A necessidade da indenização proporcional ao lucro obtido com o material ilícito

Agenda 16/09/2014 às 10:10

Deve ser usada a teoria da responsabilidade pelo risco da atividade negocial em relação à divulgação de fotos íntimas na internet, garantindo indenização equiparada em razão da impossibilidade de lucrar com atividade ilícita.

Palavras-chave: The Fappening, Responsabilidade Civil, Indenização, Proporcionalidade, Risco da Atividade Empresarial.


No dia 31 de agosto, diversas celebridades foram surpreendidas com o vazamento de suas fotos íntimas. Apesar da fonte original ter sido a postagem de um usuário do site 4chan[1],a maior parte do tráfego ocorreu no site  Reddit [2], dentro de uma seção do site, chamada de subreddit, que ficou conhecida como The Fappening.

John Menese, criador do The Fappening, divulgou recentemente que ao manter no ar este subreddit por seis dias, o site supramencionado recebeu através de seu sistema de inscrições pagas chamado gold[3], o suficiente para manter seus servidores ativos durante um mês. Para efeito de comparação o subreddit mais antigo do site ganhou em quatro anos metade deste valor.

Ele obteve o valor ao registrar quantas vezes os usuários de seu subreddit adquiriram gold até a queda do site devido ao enorme tráfego.

Menese ainda disse que “Se o Reddit quisesse, poderia ter nos banido domingo quando o tráfego quebrou nossos servidores, mas eles escolheram ordenhar uma semana de publicidade e um mês de acesso em gold do Reddit antes de intervir”[4].

Tudo isto sem contar o que o site ganhou com anúncios pagos dos, aproximadamente, duzentos e cinquenta milhões de visitantes.

Mas o que aconteceria, no aspecto da responsabilidade civil, se as fotos vazadas fossem de um cidadão tupiniquim ou de alguém que buscasse acionar a justiça brasileira?

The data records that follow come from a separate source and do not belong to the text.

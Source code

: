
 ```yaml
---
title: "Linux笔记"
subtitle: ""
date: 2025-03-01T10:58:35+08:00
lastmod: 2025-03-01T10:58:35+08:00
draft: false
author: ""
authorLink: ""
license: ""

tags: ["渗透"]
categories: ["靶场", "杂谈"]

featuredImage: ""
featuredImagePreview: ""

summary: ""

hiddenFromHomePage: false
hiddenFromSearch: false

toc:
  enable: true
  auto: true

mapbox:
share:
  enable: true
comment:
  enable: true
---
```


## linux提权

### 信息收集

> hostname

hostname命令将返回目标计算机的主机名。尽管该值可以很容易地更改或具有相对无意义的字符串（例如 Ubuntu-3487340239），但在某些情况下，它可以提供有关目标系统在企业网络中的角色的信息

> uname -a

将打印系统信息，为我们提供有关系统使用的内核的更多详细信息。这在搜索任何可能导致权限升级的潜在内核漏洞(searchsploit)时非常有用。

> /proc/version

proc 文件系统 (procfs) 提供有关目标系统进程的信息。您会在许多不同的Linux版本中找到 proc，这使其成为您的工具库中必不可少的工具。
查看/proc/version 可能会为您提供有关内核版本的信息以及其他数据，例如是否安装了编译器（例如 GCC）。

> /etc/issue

O Marco Civil da Internet prevê em seu artigo 11 que 

“Em qualquer operação de coleta, armazenamento, guarda e tratamento de registros, de dados pessoais ou de comunicações por provedores de conexão e de aplicações de internet em que pelo menos um desses atos ocorra em território nacional, deverão ser obrigatoriamente respeitados a legislação brasileira e os direitos à privacidade, à proteção dos dados pessoais e ao sigilo das comunicações privadas e dos registros.”

e no § 2o do mesmo artigo que 

“O disposto no caput aplica-se mesmo que as atividades sejam realizadas por pessoa jurídica sediada no exterior, desde que oferte serviço ao público brasileiro ou pelo menos uma integrante do mesmo grupo econômico possua estabelecimento no Brasil.”.

Considerando que o artigo 19 estabelece que

“o provedor de aplicações de internet somente poderá ser responsabilizado civilmente por danos decorrentes de conteúdo gerado por terceiros se, após ordem judicial específica, não tomar as providências para, no âmbito e nos limites técnicos do seu serviço e dentro do prazo assinalado, tornar indisponível o conteúdo apontado como infringente, ressalvadas as disposições legais em contrário.”

E o artigo 21 que

“O provedor de aplicações de internet que disponibilize conteúdo gerado por terceiros será responsabilizado subsidiariamente pela violação da intimidade decorrente da divulgação, sem autorização de seus participantes, de imagens, de vídeos ou de outros materiais contendo cenas de nudez ou de atos sexuais de caráter privado quando, após o recebimento de notificação pelo participante ou seu representante legal, deixar de promover, de forma diligente, no âmbito e nos limites técnicos do seu serviço, a indisponibilização desse conteúdo”.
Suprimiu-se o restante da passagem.